Para Simon, la necesidad es la madre de la invención. Los precios del mercado son las «señales necesarias envueltas en un incentivo», según la expresión de Tyler Cowen y Alexander Tabarrok, que indican a la gente cuándo es el momento de conservar y cuándo de buscar sustitutos. Unas variaciones de precios lo suficientemente grandes implican cambios sostenidos en las pautas cotidianas de la gente, y ante la presión de unos precios más altos mucha gente se esforzará por idear mejores formas de hacer las cosas. En el caso de los recursos naturales, pueden trabajar para encontrar nuevas fuentes de suministro -como la perforación de petróleo en aguas más profundas- o sustitutos.

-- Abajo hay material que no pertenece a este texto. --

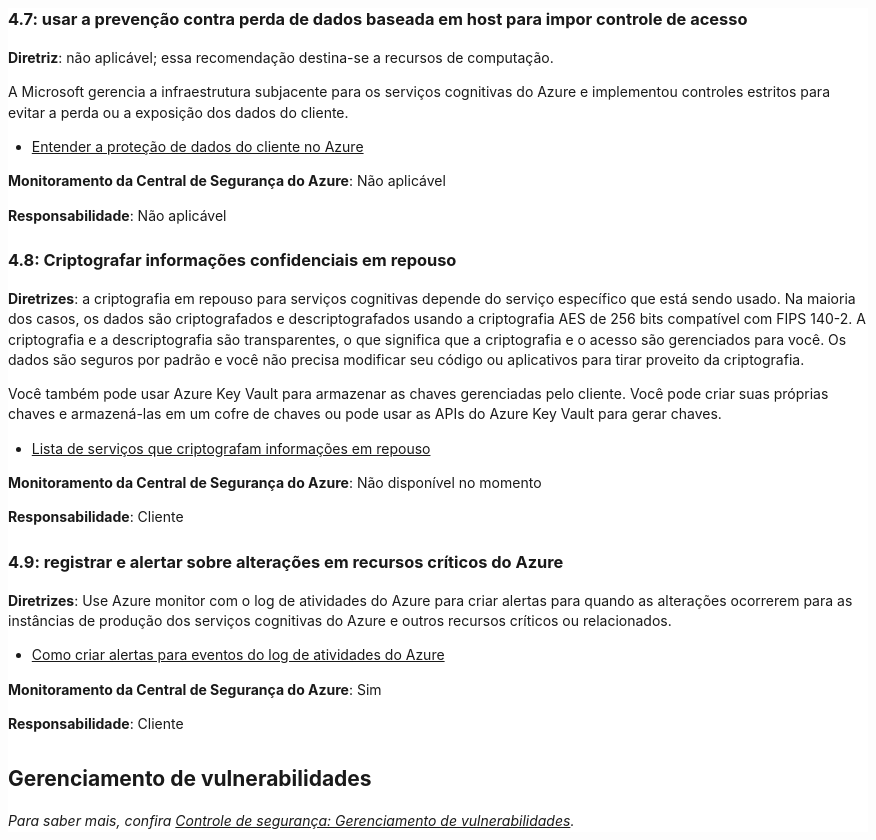### <a name="47-use-host-based-data-loss-prevention-to-enforce-access-control"></a>4.7: usar a prevenção contra perda de dados baseada em host para impor controle de acesso

**Diretriz**: não aplicável; essa recomendação destina-se a recursos de computação.

A Microsoft gerencia a infraestrutura subjacente para os serviços cognitivas do Azure e implementou controles estritos para evitar a perda ou a exposição dos dados do cliente.

* [Entender a proteção de dados do cliente no Azure](https://docs.microsoft.com/azure/security/fundamentals/protection-customer-data)

**Monitoramento da Central de Segurança do Azure**: Não aplicável

**Responsabilidade**: Não aplicável

### <a name="48-encrypt-sensitive-information-at-rest"></a>4.8: Criptografar informações confidenciais em repouso

**Diretrizes**: a criptografia em repouso para serviços cognitivas depende do serviço específico que está sendo usado. Na maioria dos casos, os dados são criptografados e descriptografados usando a criptografia AES de 256 bits compatível com FIPS 140-2. A criptografia e a descriptografia são transparentes, o que significa que a criptografia e o acesso são gerenciados para você. Os dados são seguros por padrão e você não precisa modificar seu código ou aplicativos para tirar proveito da criptografia.

Você também pode usar Azure Key Vault para armazenar as chaves gerenciadas pelo cliente. Você pode criar suas próprias chaves e armazená-las em um cofre de chaves ou pode usar as APIs do Azure Key Vault para gerar chaves.

* [Lista de serviços que criptografam informações em repouso](https://docs.microsoft.com/azure/cognitive-services/encryption/cognitive-services-encryption-keys-portal)

**Monitoramento da Central de Segurança do Azure**: Não disponível no momento

**Responsabilidade**: Cliente

### <a name="49-log-and-alert-on-changes-to-critical-azure-resources"></a>4.9: registrar e alertar sobre alterações em recursos críticos do Azure

**Diretrizes**: Use Azure monitor com o log de atividades do Azure para criar alertas para quando as alterações ocorrerem para as instâncias de produção dos serviços cognitivas do Azure e outros recursos críticos ou relacionados.

* [Como criar alertas para eventos do log de atividades do Azure](https://docs.microsoft.com/azure/azure-monitor/platform/alerts-activity-log)

**Monitoramento da Central de Segurança do Azure**: Sim

**Responsabilidade**: Cliente

## <a name="vulnerability-management"></a>Gerenciamento de vulnerabilidades

*Para saber mais, confira [Controle de segurança: Gerenciamento de vulnerabilidades](https://docs.microsoft.com/azure/security/benchmarks/security-control-vulnerability-management).*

Simon no se limitó a especular desde un sillón. Además, dedicó mucho tiempo y muchas páginas de libros como «El Recurso Definitivo» a analizar las tendencias a largo plazo de las reservas de recursos, la producción de recursos y, sobre todo, los precios de los recursos. Y concluye que las tendencias a muy largo plazo son más coherentes con la abundancia que con la pobreza maltusiana.

Simon también puso su dinero donde estaba su boca. En 1981, retó a Ehrlich a una apuesta sobre lo que ocurriría con los precios de los recursos en la siguiente década. Ehrlich, que había pasado mucho tiempo burlándose del optimismo de Simon sobre los recursos, aceptó la oferta. Se decidieron por una apuesta en la que considerarían una cartera hipotética con 200 dólares de cada una de las cinco materias primas: cobre, cromo, níquel, tungsteno y estaño. Si los precios ajustados a la inflación de estas materias primas habían subido al cabo de diez años, Simon perdería la apuesta y pagaría a Ehrlich la diferencia. Si los precios ajustados a la inflación de estas materias primas hubieran bajado al cabo de diez años, Ehrlich perdería la apuesta y pagaría a Simón la diferencia.

En octubre de 1990, Ehrlich extendió a Simon un cheque por 576,07 dólares. Los precios ajustados a la inflación de los productos básicos que Ehrlich creía que se nos estaban «acabando» habían caído casi un sesenta por ciento, y esto en un mundo con unos 800 millones de personas más.

Así pues, Simon era una mente modélica y un destacado ciudadano intelectual. Pensó en la teoría y formuló sus hipótesis con mucho cuidado. Comprobó sus hipótesis con los datos. Y, lo que es más importante, emprendió acciones reales y consecuentes basadas en sus creencias, con gran riesgo para su propia reputación, pero para el beneficio eterno del resto de nosotros. Mi esposa y yo pensamos que era apropiado llamar a nuestro tercer hijo David Simon Carden en su honor.